■ Work to complete ■
Set down exactly, and only, the lines from the one with "## Description" to the final line of the entries, both included.

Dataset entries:

* * * * * * * * *

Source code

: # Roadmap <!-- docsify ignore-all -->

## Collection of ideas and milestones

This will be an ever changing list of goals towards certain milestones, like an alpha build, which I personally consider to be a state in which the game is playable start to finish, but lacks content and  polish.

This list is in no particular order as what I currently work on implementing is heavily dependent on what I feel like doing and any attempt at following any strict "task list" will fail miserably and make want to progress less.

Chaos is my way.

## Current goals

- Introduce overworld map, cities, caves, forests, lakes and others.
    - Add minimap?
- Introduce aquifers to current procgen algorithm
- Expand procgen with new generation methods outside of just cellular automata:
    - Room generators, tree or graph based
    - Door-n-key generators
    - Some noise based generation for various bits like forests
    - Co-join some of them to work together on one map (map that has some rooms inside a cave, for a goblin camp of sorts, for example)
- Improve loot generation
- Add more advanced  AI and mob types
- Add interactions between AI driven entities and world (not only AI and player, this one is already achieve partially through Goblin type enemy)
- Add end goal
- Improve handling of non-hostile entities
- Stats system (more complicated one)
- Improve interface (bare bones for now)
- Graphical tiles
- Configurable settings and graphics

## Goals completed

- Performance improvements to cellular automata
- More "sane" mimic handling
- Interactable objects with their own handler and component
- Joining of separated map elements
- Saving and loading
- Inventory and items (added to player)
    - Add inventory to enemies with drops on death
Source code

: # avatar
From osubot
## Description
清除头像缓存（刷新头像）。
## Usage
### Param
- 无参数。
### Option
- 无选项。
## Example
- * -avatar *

* * * * * * * * *

■ Answer to this task ■
## Description
清除头像缓存（刷新头像）。
## Usage
### Param
- 无参数。
### Option
- 无选项。
## Example
- * -avatar *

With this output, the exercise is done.